What BMR and TDEE actually mean
Basal metabolic rate is the energy your body would spend lying quietly awake, keeping organs running, maintaining temperature, and repairing tissue. Equations like Mifflin–St Jeor predict that floor from weight, height, age, and sex because those variables correlate with how much metabolically active tissue you carry. They are not a photograph of your mitochondria—two people with identical measurements can still differ—but they beat random guessing when you need an order-of-magnitude anchor.
Total daily energy expenditure adds movement: walking between meetings, carrying groceries, formal workouts, fidgeting, even standing versus sitting. Nutrition researchers often split those pieces into activity thermogenesis and exercise, but for a free web tool a single multiplier is the pragmatic compromise. If you toggle from “sedentary” to “very active,” you should expect a wide swing in the output—that is the model telling you workload dominates as much as body size.
Practical uses (and limits) of a calorie estimate
Someone resetting food habits might use TDEE as a maintenance reference before deciding whether to eat slightly above or below it for their goal. Coaches sometimes bracket a range by running the formula at two activity assumptions when a client’s schedule is irregular. Medical nutrition therapy, on the other hand, layers disease-specific adjustments, lab values, and monitoring that a static page cannot provide. Treat the numbers here as starting vocabulary, not a prescription etched in stone.
Frequently asked questions
- What equation powers this calorie calculator?
- It uses the Mifflin–St Jeor equation for resting metabolic rate, then multiplies by an activity factor to approximate total daily energy expenditure (TDEE). Outputs are rounded whole kilocalories per day.
- Is this page medical nutrition advice?
- No. It is an educational estimator based on population formulas. Pregnancy, illness, medications, and elite training all change needs; a registered dietitian or physician should interpret real plans.

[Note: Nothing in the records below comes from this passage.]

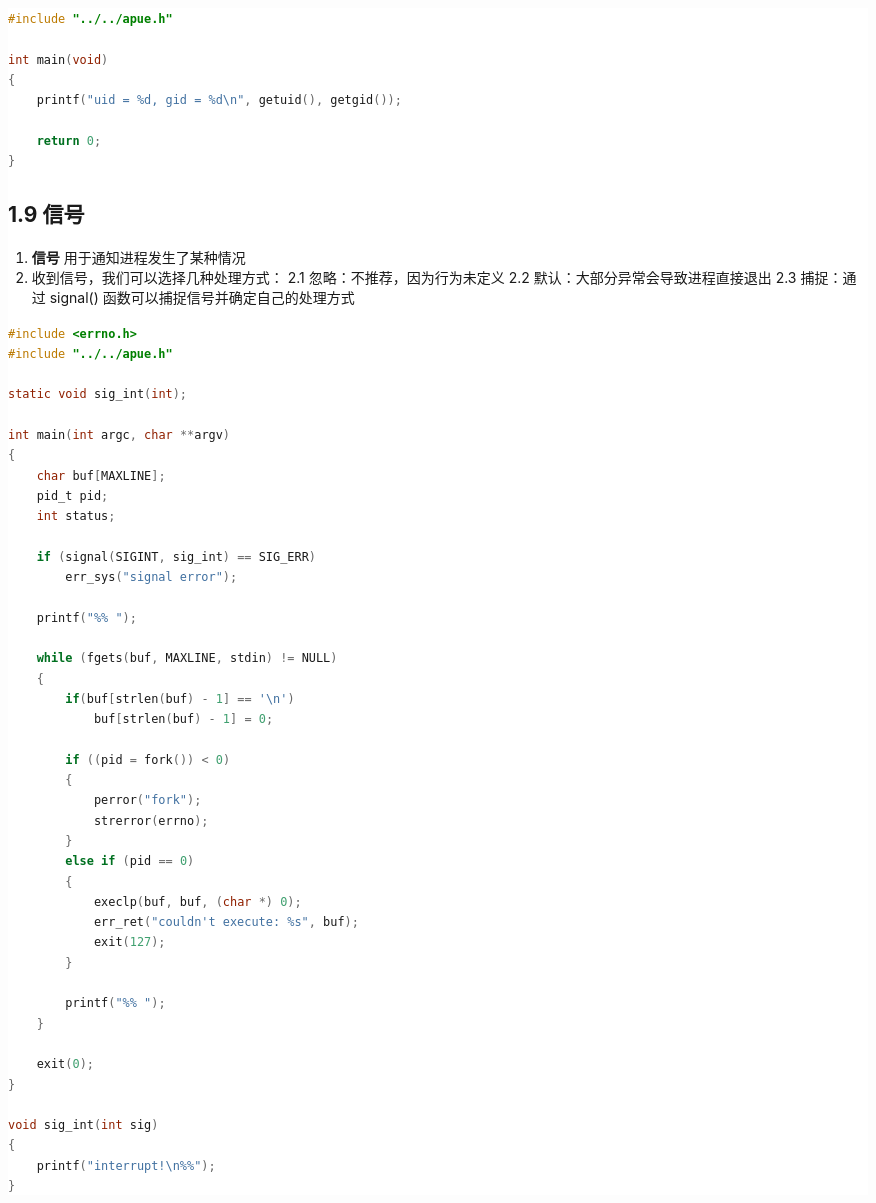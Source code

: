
 ```c
#include "../../apue.h"

int main(void)
{
	printf("uid = %d, gid = %d\n", getuid(), getgid());

	return 0;
}
```

## 1.9 信号

1. **信号** 用于通知进程发生了某种情况
2. 收到信号，我们可以选择几种处理方式：
	2.1 忽略：不推荐，因为行为未定义
	2.2 默认：大部分异常会导致进程直接退出
	2.3 捕捉：通过 signal() 函数可以捕捉信号并确定自己的处理方式

```c
#include <errno.h>
#include "../../apue.h"

static void sig_int(int);

int main(int argc, char **argv)
{
    char buf[MAXLINE];
    pid_t pid;
    int status;

    if (signal(SIGINT, sig_int) == SIG_ERR)
        err_sys("signal error");

    printf("%% ");

    while (fgets(buf, MAXLINE, stdin) != NULL)
    {
        if(buf[strlen(buf) - 1] == '\n')
            buf[strlen(buf) - 1] = 0;

        if ((pid = fork()) < 0)
        {
            perror("fork");
            strerror(errno);
        }
        else if (pid == 0)
        {
            execlp(buf, buf, (char *) 0);
            err_ret("couldn't execute: %s", buf);
            exit(127);
        }

        printf("%% ");
    }

    exit(0);
}

void sig_int(int sig)
{
    printf("interrupt!\n%%");
}

```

- Why do men and women get different BMR at the same size?
- The published Mifflin–St Jeor coefficients include a sex term reflecting typical lean mass differences in the reference populations the equation was fitted to. Individual variation still matters more than any single formula.

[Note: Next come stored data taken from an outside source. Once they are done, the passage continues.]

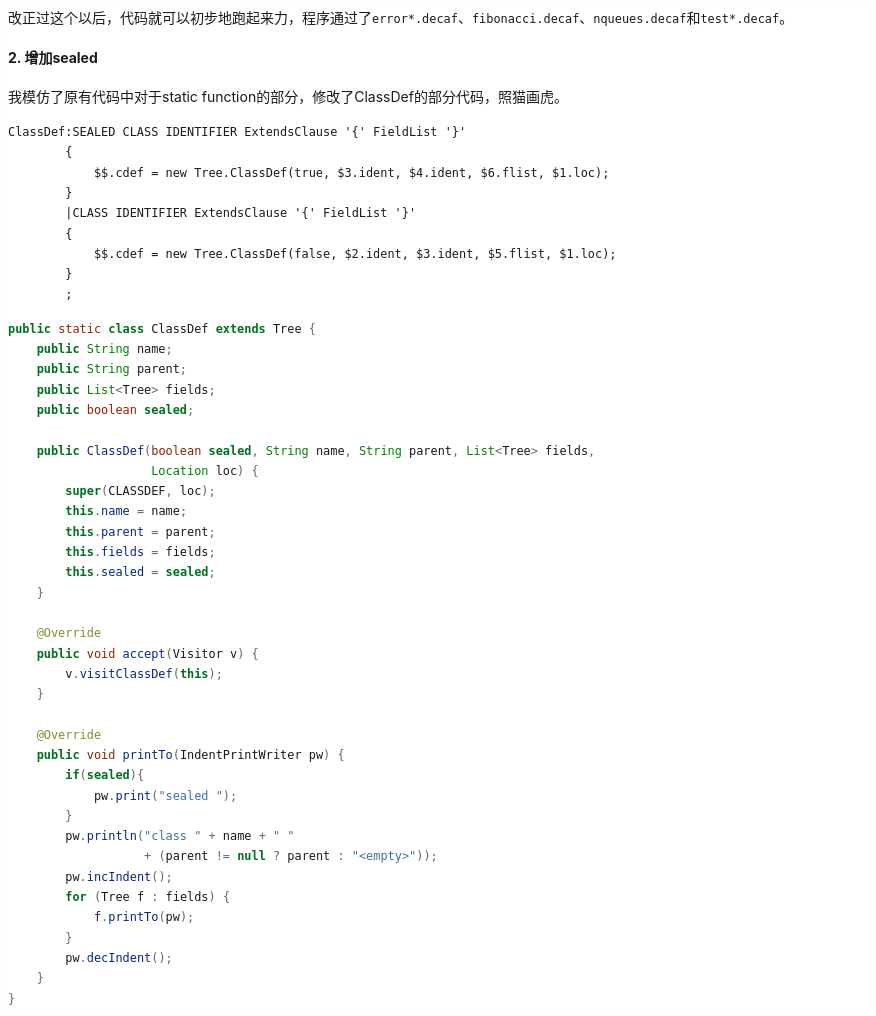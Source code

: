 改正过这个以后，代码就可以初步地跑起来力，程序通过了`error*.decaf`、`fibonacci.decaf`、`nqueues.decaf`和`test*.decaf`。

#### 2. 增加sealed

我模仿了原有代码中对于static function的部分，修改了ClassDef的部分代码，照猫画虎。

```yacc
ClassDef:SEALED CLASS IDENTIFIER ExtendsClause '{' FieldList '}'
		{
			$$.cdef = new Tree.ClassDef(true, $3.ident, $4.ident, $6.flist, $1.loc);
		}
		|CLASS IDENTIFIER ExtendsClause '{' FieldList '}'
        {
            $$.cdef = new Tree.ClassDef(false, $2.ident, $3.ident, $5.flist, $1.loc);
        }
        ;
```

```java
public static class ClassDef extends Tree {
    public String name;
    public String parent;
    public List<Tree> fields;
    public boolean sealed;

    public ClassDef(boolean sealed, String name, String parent, List<Tree> fields,
                    Location loc) {
        super(CLASSDEF, loc);
        this.name = name;
        this.parent = parent;
        this.fields = fields;
        this.sealed = sealed;
    }

    @Override
    public void accept(Visitor v) {
        v.visitClassDef(this);
    }

    @Override
    public void printTo(IndentPrintWriter pw) {
        if(sealed){
            pw.print("sealed ");
        }
        pw.println("class " + name + " "
                   + (parent != null ? parent : "<empty>"));
        pw.incIndent();
        for (Tree f : fields) {
            f.printTo(pw);
        }
        pw.decIndent();
    }
}
```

- Which activity level should I choose?
- Pick the description that best matches your average week, not your busiest day. Sedentary is mostly seated work; very active implies hard physical labor or intense daily training. When unsure, moderate is a common middle setting.
- Does the site store my height or weight?
- These pages are static files running in your browser; values are not sent to a server by this calculator unless your own network tools inject something else. Clearing the page clears the fields.